TRY IT:
The whole listing is to be restated word for word with no images.

GIVEN INFORMATION:
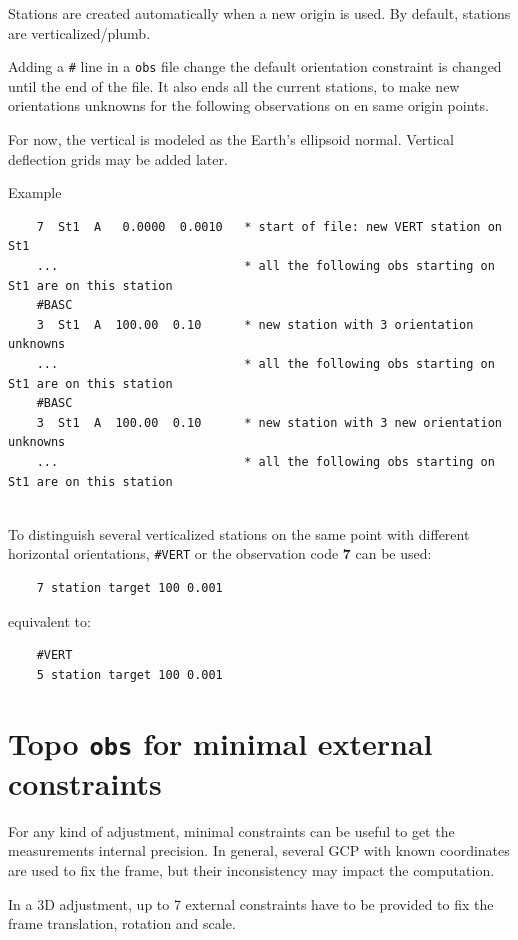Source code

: Stations are created automatically when a new origin is used.
By default, stations are verticalized/plumb.

Adding a \texttt{\#} line in a \texttt{obs} file change the default orientation constraint
is changed until the end of the file. It also ends all the current stations, to make new
orientations unknowns for the following observations on en same origin points.

For now, the vertical is modeled as the Earth's ellipsoid normal. Vertical deflection grids may be added later.

Example
\begin{verbatim}
    7  St1  A   0.0000  0.0010   * start of file: new VERT station on St1
    ...                          * all the following obs starting on St1 are on this station
    #BASC
    3  St1  A  100.00  0.10      * new station with 3 orientation unknowns
    ...                          * all the following obs starting on St1 are on this station
    #BASC
    3  St1  A  100.00  0.10      * new station with 3 new orientation unknowns
    ...                          * all the following obs starting on St1 are on this station
    
\end{verbatim}

To distinguish several verticalized stations on the same point with different horizontal orientations, \texttt{\#VERT} or the observation code {\textbf 7} can be used:

\begin{verbatim}
    7 station target 100 0.001
\end{verbatim}

equivalent to:

\begin{verbatim}
    #VERT
    5 station target 100 0.001
\end{verbatim}


\section{Topo \texttt{obs} for minimal external constraints}

For any kind of adjustment, minimal constraints can be useful to get the measurements internal precision.
In general, several GCP with known coordinates are used to fix the frame, but their inconsistency may
impact the computation.

In a 3D adjustment, up to 7 external constraints have to be provided to fix the frame translation, rotation and scale.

OUTPUT:
Source code

: Stations are created automatically when a new origin is used.
By default, stations are verticalized/plumb.

Adding a \texttt{\#} line in a \texttt{obs} file change the default orientation constraint
is changed until the end of the file. It also ends all the current stations, to make new
orientations unknowns for the following observations on en same origin points.

For now, the vertical is modeled as the Earth's ellipsoid normal. Vertical deflection grids may be added later.

Example
\begin{verbatim}
    7  St1  A   0.0000  0.0010   * start of file: new VERT station on St1
    ...                          * all the following obs starting on St1 are on this station
    #BASC
    3  St1  A  100.00  0.10      * new station with 3 orientation unknowns
    ...                          * all the following obs starting on St1 are on this station
    #BASC
    3  St1  A  100.00  0.10      * new station with 3 new orientation unknowns
    ...                          * all the following obs starting on St1 are on this station
    
\end{verbatim}

To distinguish several verticalized stations on the same point with different horizontal orientations, \texttt{\#VERT} or the observation code {\textbf 7} can be used:

\begin{verbatim}
    7 station target 100 0.001
\end{verbatim}

equivalent to:

\begin{verbatim}
    #VERT
    5 station target 100 0.001
\end{verbatim}


\section{Topo \texttt{obs} for minimal external constraints}

For any kind of adjustment, minimal constraints can be useful to get the measurements internal precision.
In general, several GCP with known coordinates are used to fix the frame, but their inconsistency may
impact the computation.

In a 3D adjustment, up to 7 external constraints have to be provided to fix the frame translation, rotation and scale.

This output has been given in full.